Olympics: New-look U.S. hockey roster picked
AP Hockey Writer
Not since NHL players started going to the Olympics 12 years ago has the U.S. team featured so many fresh faces.
Of the 23 players chosen Friday for next month's games, only New York Rangers captain Chris Drury, New Jersey counterpart Jamie Langenbrunner and Detroit defenseman Brian Rafalski will carry Olympic experience with them into what could be the most-watched hockey tournament ever.
Aging American stalwarts such as Mike Modano, Bill Guerin, Keith Tkachuk and Scott Gomez will all be able to rest during the long break in February because they were left off the team that will head to Vancouver.
The infusion of up-and-coming players is hardly a surprise. Team USA general manager Brian Burke made it clear last summer is was time to turn the page on those who represented the United States time and time again on the international stage.
"We're going there to win," said Burke, the Toronto Maple Leafs' GM.
He thanked those "warriors" when most veterans weren't invited to the team's orientation camp in August.

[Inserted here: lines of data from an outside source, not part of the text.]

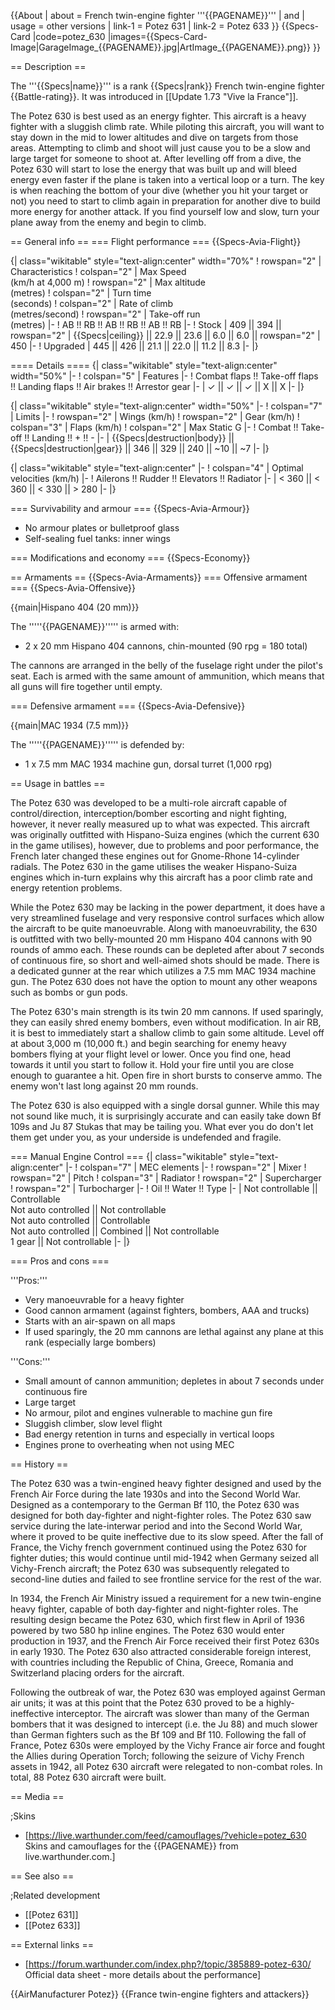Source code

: {{About
| about = French twin-engine fighter '''{{PAGENAME}}'''
| and
| usage = other versions
| link-1 = Potez 631
| link-2 = Potez 633
}}
{{Specs-Card
|code=potez_630
|images={{Specs-Card-Image|GarageImage_{{PAGENAME}}.jpg|ArtImage\_{{PAGENAME}}.png}}
}}

== Description ==

<!-- ''In the description, the first part should be about the history of and the creation and combat usage of the aircraft, as well as its key features. In the second part, tell the reader about the aircraft in the game. Insert a screenshot of the vehicle, so that if the novice player does not remember the vehicle by name, he will immediately understand what kind of vehicle the article is talking about.'' -->

The '''{{Specs|name}}''' is a rank {{Specs|rank}} French twin-engine fighter {{Battle-rating}}. It was introduced in [[Update 1.73 "Vive la France"]].

The Potez 630 is best used as an energy fighter. This aircraft is a heavy fighter with a sluggish climb rate. While piloting this aircraft, you will want to stay down in the mid to lower altitudes and dive on targets from those areas. Attempting to climb and shoot will just cause you to be a slow and large target for someone to shoot at. After levelling off from a dive, the Potez 630 will start to lose the energy that was built up and will bleed energy even faster if the plane is taken into a vertical loop or a turn. The key is when reaching the bottom of your dive (whether you hit your target or not) you need to start to climb again in preparation for another dive to build more energy for another attack. If you find yourself low and slow, turn your plane away from the enemy and begin to climb.

== General info ==
=== Flight performance ===
{{Specs-Avia-Flight}}

<!-- ''Describe how the aircraft behaves in the air. Speed, manoeuvrability, acceleration and allowable loads - these are the most important characteristics of the vehicle.'' -->

{| class="wikitable" style="text-align:center" width="70%"
! rowspan="2" | Characteristics
! colspan="2" | Max Speed<br>(km/h at 4,000 m)
! rowspan="2" | Max altitude<br>(metres)
! colspan="2" | Turn time<br>(seconds)
! colspan="2" | Rate of climb<br>(metres/second)
! rowspan="2" | Take-off run<br>(metres)
|-
! AB !! RB !! AB !! RB !! AB !! RB
|-
! Stock
| 409 || 394 || rowspan="2" | {{Specs|ceiling}} || 22.9 || 23.6 || 6.0 || 6.0 || rowspan="2" | 450
|-
! Upgraded
| 445 || 426 || 21.1 || 22.0 || 11.2 || 8.3
|-
|}

==== Details ====
{| class="wikitable" style="text-align:center" width="50%"
|-
! colspan="5" | Features
|-
! Combat flaps !! Take-off flaps !! Landing flaps !! Air brakes !! Arrestor gear
|-
| ✓ || ✓ || ✓ || X || X <!-- ✓ -->
|-
|}

{| class="wikitable" style="text-align:center" width="50%"
|-
! colspan="7" | Limits
|-
! rowspan="2" | Wings (km/h)
! rowspan="2" | Gear (km/h)
! colspan="3" | Flaps (km/h)
! colspan="2" | Max Static G
|-
! Combat !! Take-off !! Landing !! + !! -
|-
| {{Specs|destruction|body}} || {{Specs|destruction|gear}} || 346 || 329 || 240 || ~10 || ~7
|-
|}

{| class="wikitable" style="text-align:center"
|-
! colspan="4" | Optimal velocities (km/h)
|-
! Ailerons !! Rudder !! Elevators !! Radiator
|-
| < 360 || < 360 || < 330 || > 280
|-
|}

=== Survivability and armour ===
{{Specs-Avia-Armour}}

<!-- ''Examine the survivability of the aircraft. Note how vulnerable the structure is and how secure the pilot is, whether the fuel tanks are armoured, etc. Describe the armour, if there is any, and also mention the vulnerability of other critical aircraft systems.'' -->

- No armour plates or bulletproof glass
- Self-sealing fuel tanks: inner wings

=== Modifications and economy ===
{{Specs-Economy}}

== Armaments ==
{{Specs-Avia-Armaments}}
=== Offensive armament ===
{{Specs-Avia-Offensive}}

<!-- ''Describe the offensive armament of the aircraft, if any. Describe how effective the cannons and machine guns are in a battle, and also what belts or drums are better to use. If there is no offensive weaponry, delete this subsection.'' -->

{{main|Hispano 404 (20 mm)}}

The '''''{{PAGENAME}}''''' is armed with:

- 2 x 20 mm Hispano 404 cannons, chin-mounted (90 rpg = 180 total)

The cannons are arranged in the belly of the fuselage right under the pilot's seat. Each is armed with the same amount of ammunition, which means that all guns will fire together until empty.

=== Defensive armament ===
{{Specs-Avia-Defensive}}

<!-- ''Defensive armament with turret machine guns or cannons, crewed by gunners. Examine the number of gunners and what belts or drums are better to use. If defensive weaponry is not available, remove this subsection.'' -->

{{main|MAC 1934 (7.5 mm)}}

The '''''{{PAGENAME}}''''' is defended by:

- 1 x 7.5 mm MAC 1934 machine gun, dorsal turret (1,000 rpg)

== Usage in battles ==

<!-- ''Describe the tactics of playing in the aircraft, the features of using aircraft in a team and advice on tactics. Refrain from creating a "guide" - do not impose a single point of view, but instead, give the reader food for thought. Examine the most dangerous enemies and give recommendations on fighting them. If necessary, note the specifics of the game in different modes (AB, RB, SB).'' -->

The Potez 630 was developed to be a multi-role aircraft capable of control/direction, interception/bomber escorting and night fighting, however, it never really measured up to what was expected. This aircraft was originally outfitted with Hispano-Suiza engines (which the current 630 in the game utilises), however, due to problems and poor performance, the French later changed these engines out for Gnome-Rhone 14-cylinder radials. The Potez 630 in the game utilises the weaker Hispano-Suiza engines which in-turn explains why this aircraft has a poor climb rate and energy retention problems.

While the Potez 630 may be lacking in the power department, it does have a very streamlined fuselage and very responsive control surfaces which allow the aircraft to be quite manoeuvrable. Along with manoeuvrability, the 630 is outfitted with two belly-mounted 20 mm Hispano 404 cannons with 90 rounds of ammo each. These rounds can be depleted after about 7 seconds of continuous fire, so short and well-aimed shots should be made. There is a dedicated gunner at the rear which utilizes a 7.5 mm MAC 1934 machine gun. The Potez 630 does not have the option to mount any other weapons such as bombs or gun pods.

The Potez 630's main strength is its twin 20 mm cannons. If used sparingly, they can easily shred enemy bombers, even without modification. In air RB, it is best to immediately start a shallow climb to gain some altitude. Level off at about 3,000 m (10,000 ft.) and begin searching for enemy heavy bombers flying at your flight level or lower. Once you find one, head towards it until you start to follow it. Hold your fire until you are close enough to guarantee a hit. Open fire in short bursts to conserve ammo. The enemy won't last long against 20 mm rounds.

The Potez 630 is also equipped with a single dorsal gunner. While this may not sound like much, it is surprisingly accurate and can easily take down Bf 109s and Ju 87 Stukas that may be tailing you. What ever you do don't let them get under you, as your underside is undefended and fragile.

=== Manual Engine Control ===
{| class="wikitable" style="text-align:center"
|-
! colspan="7" | MEC elements
|-
! rowspan="2" | Mixer
! rowspan="2" | Pitch
! colspan="3" | Radiator
! rowspan="2" | Supercharger
! rowspan="2" | Turbocharger
|-
! Oil !! Water !! Type
|-
| Not controllable || Controllable<br>Not auto controlled || Not controllable<br>Not auto controlled || Controllable<br>Not auto controlled || Combined || Not controllable<br>1 gear || Not controllable
|-
|}

=== Pros and cons ===

<!-- ''Summarise and briefly evaluate the vehicle in terms of its characteristics and combat effectiveness. Mark its pros and cons in the bulleted list. Try not to use more than 6 points for each of the characteristics. Avoid using categorical definitions such as "bad", "good" and the like - use substitutions with softer forms such as "inadequate" and "effective".'' -->

'''Pros:'''

- Very manoeuvrable for a heavy fighter
- Good cannon armament (against fighters, bombers, AAA and trucks)
- Starts with an air-spawn on all maps
- If used sparingly, the 20 mm cannons are lethal against any plane at this rank (especially large bombers)

'''Cons:'''

- Small amount of cannon ammunition; depletes in about 7 seconds under continuous fire
- Large target
- No armour, pilot and engines vulnerable to machine gun fire
- Sluggish climber, slow level flight
- Bad energy retention in turns and especially in vertical loops
- Engines prone to overheating when not using MEC

== History ==

<!-- ''Describe the history of the creation and combat usage of the aircraft in more detail than in the introduction. If the historical reference turns out to be too long, take it to a separate article, taking a link to the article about the vehicle and adding a block "/History" (example: <nowiki>https://wiki.warthunder.com/(Vehicle-name)/History</nowiki>) and add a link to it here using the <code>main</code> template. Be sure to reference text and sources by using <code><nowiki><ref></ref></nowiki></code>, as well as adding them at the end of the article with <code><nowiki><references /></nowiki></code>. This section may also include the vehicle's dev blog entry (if applicable) and the in-game encyclopedia description (under <code><nowiki>=== In-game description ===</nowiki></code>, also if applicable).'' -->

The Potez 630 was a twin-engined heavy fighter designed and used by the French Air Force during the late 1930s and into the Second World War. Designed as a contemporary to the German Bf 110, the Potez 630 was designed for both day-fighter and night-fighter roles. The Potez 630 saw service during the late-interwar period and into the Second World War, where it proved to be quite ineffective due to its slow speed. After the fall of France, the Vichy french government continued using the Potez 630 for fighter duties; this would continue until mid-1942 when Germany seized all Vichy-French aircraft; the Potez 630 was subsequently relegated to second-line duties and failed to see frontline service for the rest of the war.

In 1934, the French Air Ministry issued a requirement for a new twin-engine heavy fighter, capable of both day-fighter and night-fighter roles. The resulting design became the Potez 630, which first flew in April of 1936 powered by two 580 hp inline engines. The Potez 630 would enter production in 1937, and the French Air Force received their first Potez 630s in early 1930. The Potez 630 also attracted considerable foreign interest, with countries including the Republic of China, Greece, Romania and Switzerland placing orders for the aircraft.

Following the outbreak of war, the Potez 630 was employed against German air units; it was at this point that the Potez 630 proved to be a highly-ineffective interceptor. The aircraft was slower than many of the German bombers that it was designed to intercept (i.e. the Ju 88) and much slower than German fighters such as the Bf 109 and Bf 110. Following the fall of France, Potez 630s were employed by the Vichy France air force and fought the Allies during Operation Torch; following the seizure of Vichy French assets in 1942, all Potez 630 aircraft were relegated to non-combat roles. In total, 88 Potez 630 aircraft were built.

== Media ==

<!-- ''Excellent additions to the article would be video guides, screenshots from the game, and photos.'' -->

;Skins

- [https://live.warthunder.com/feed/camouflages/?vehicle=potez_630 Skins and camouflages for the {{PAGENAME}} from live.warthunder.com.]

== See also ==

<!-- ''Links to the articles on the War Thunder Wiki that you think will be useful for the reader, for example:''
* ''reference to the series of the aircraft;''
* ''links to approximate analogues of other nations and research trees.'' -->

;Related development

- [[Potez 631]]
- [[Potez 633]]

== External links ==

<!-- ''Paste links to sources and external resources, such as:''
* ''topic on the official game forum;''
* ''other literature.'' -->

- [https://forum.warthunder.com/index.php?/topic/385889-potez-630/ Official data sheet - more details about the performance]

{{AirManufacturer Potez}}
{{France twin-engine fighters and attackers}}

Modano, the longtime Dallas Stars forward, and Montreal's Gomez were in attendance, but didn't do enough during the first half of the NHL season to earn a spot on the team.
The roster announcement was made at Boston's Fenway Park following the host Bruins' 2-1 overtime victory against the Philadelphia Flyers in the annual outdoor Winter Classic.
The average age of this year's club is slightly under 26. Rafalski is the oldest player at 36, while 21-year-old Chicago Blackhawks star forward Patrick Kane is the youngest. That is quite a change from the former foundation that included then-44-year-old defenseman Chris Chelios four years ago.
Modano played in three Olympics, and Gomez was on the team for the 2006 Turin Games. Langenbrunner will be making his second appearance, but first since 1998, and will be joined by Devils teammates defenseman Paul Martin and fellow forward Zach Parise.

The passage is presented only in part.